[Extracted records Boundary: Start]
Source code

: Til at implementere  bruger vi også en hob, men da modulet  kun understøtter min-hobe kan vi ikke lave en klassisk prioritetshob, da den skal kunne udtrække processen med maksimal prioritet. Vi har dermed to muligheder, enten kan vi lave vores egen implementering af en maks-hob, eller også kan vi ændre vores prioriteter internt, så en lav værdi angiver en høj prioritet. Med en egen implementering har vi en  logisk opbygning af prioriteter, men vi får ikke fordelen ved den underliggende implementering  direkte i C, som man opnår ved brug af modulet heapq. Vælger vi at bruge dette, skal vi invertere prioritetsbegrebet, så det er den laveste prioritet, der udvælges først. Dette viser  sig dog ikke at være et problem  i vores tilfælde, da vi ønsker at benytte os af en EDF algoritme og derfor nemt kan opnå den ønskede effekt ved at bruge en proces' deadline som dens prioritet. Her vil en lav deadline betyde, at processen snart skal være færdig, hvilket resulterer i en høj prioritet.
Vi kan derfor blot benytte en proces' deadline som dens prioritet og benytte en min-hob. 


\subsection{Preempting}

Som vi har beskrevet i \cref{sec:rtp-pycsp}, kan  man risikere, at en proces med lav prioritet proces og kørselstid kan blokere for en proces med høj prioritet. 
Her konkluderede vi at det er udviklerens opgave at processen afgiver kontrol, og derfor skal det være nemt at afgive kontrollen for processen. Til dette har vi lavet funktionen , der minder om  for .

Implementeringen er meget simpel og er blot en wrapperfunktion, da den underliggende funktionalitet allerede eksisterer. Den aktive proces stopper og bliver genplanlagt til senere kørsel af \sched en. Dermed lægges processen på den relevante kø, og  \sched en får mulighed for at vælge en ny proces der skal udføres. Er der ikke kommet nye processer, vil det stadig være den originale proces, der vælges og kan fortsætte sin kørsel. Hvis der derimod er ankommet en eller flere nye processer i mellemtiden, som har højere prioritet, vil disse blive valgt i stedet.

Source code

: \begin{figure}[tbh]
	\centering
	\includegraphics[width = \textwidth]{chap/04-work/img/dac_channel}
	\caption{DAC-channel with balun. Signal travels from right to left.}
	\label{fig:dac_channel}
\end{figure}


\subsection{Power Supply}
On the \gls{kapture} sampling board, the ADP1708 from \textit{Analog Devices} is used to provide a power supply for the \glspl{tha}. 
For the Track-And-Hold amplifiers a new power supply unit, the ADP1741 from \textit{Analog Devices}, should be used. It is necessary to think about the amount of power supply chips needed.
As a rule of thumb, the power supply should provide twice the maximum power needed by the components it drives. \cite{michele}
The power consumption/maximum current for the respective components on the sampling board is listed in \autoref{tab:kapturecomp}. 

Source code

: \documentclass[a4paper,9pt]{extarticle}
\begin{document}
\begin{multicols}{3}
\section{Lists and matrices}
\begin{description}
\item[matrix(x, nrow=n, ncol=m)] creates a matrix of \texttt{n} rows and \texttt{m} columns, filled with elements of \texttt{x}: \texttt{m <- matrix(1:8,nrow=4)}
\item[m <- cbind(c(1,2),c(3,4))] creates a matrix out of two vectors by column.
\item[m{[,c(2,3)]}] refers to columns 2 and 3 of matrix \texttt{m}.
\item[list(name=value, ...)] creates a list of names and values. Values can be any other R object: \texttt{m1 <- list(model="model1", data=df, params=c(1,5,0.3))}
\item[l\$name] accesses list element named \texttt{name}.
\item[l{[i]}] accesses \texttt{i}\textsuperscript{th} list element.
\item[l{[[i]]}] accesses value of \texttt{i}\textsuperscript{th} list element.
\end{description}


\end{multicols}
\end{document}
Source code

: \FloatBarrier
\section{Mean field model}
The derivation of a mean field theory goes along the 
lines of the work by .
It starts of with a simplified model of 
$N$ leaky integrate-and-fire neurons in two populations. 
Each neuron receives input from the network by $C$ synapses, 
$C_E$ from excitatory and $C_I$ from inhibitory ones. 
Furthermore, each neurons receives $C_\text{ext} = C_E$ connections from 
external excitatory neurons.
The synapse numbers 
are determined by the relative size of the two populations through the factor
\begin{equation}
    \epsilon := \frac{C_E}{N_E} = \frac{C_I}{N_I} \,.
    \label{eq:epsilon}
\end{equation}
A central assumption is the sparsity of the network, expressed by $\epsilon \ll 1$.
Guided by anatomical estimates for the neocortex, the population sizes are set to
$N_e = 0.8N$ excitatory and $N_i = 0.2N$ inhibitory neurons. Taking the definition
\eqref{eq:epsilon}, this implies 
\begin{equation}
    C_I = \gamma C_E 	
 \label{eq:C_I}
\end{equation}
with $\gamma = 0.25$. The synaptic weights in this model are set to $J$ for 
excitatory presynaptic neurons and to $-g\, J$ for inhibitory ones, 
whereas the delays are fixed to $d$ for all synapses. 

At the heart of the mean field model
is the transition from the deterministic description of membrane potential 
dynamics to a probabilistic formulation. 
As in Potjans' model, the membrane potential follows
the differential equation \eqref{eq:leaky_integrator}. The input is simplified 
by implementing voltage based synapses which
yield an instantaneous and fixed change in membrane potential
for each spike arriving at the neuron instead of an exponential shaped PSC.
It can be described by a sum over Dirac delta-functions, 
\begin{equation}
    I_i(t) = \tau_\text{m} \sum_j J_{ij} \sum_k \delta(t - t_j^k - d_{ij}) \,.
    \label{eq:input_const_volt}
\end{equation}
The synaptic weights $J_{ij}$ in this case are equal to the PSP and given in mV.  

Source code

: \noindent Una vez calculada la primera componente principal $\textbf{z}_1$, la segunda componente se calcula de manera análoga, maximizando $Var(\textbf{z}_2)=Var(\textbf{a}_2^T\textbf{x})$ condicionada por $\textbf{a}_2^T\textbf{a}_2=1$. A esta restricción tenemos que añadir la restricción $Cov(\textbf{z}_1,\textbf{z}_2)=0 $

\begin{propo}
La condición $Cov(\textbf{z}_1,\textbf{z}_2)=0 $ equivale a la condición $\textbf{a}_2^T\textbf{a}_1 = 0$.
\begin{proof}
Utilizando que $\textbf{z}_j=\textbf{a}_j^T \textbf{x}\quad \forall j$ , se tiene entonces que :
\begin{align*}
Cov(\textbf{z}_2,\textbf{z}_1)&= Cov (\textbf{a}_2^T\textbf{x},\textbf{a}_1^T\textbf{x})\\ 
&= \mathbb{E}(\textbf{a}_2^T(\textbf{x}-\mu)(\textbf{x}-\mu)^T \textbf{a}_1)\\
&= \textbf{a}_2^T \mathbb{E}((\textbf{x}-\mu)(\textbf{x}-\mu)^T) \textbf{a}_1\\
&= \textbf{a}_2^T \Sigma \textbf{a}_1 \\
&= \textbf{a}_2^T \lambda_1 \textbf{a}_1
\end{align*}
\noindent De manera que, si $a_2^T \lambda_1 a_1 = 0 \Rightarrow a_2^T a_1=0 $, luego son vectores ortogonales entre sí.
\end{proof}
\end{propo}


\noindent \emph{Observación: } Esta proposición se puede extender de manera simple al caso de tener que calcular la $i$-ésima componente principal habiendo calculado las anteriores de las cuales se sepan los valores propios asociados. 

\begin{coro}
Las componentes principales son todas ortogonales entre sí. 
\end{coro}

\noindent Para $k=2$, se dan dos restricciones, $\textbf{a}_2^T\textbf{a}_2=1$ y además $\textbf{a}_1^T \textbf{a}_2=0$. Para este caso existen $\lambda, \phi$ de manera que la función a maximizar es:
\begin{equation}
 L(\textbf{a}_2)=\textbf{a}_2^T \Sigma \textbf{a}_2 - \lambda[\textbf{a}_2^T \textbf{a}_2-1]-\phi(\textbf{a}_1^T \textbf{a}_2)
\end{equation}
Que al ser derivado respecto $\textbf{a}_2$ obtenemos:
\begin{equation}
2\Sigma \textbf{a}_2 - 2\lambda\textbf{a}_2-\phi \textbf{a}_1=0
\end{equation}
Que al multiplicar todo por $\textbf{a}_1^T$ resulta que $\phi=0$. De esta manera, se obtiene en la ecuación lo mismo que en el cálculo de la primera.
[Extracted records Boundary: End]
- _What to produce_
Going down the listing above, begin printing at the line with "whereas the delays" and finish with the line with "As in Potjans'", exactly as they appear.

- _Exercise response_
whereas the delays are fixed to $d$ for all synapses. 

At the heart of the mean field model
is the transition from the deterministic description of membrane potential 
dynamics to a probabilistic formulation. 
As in Potjans' model, the membrane potential follows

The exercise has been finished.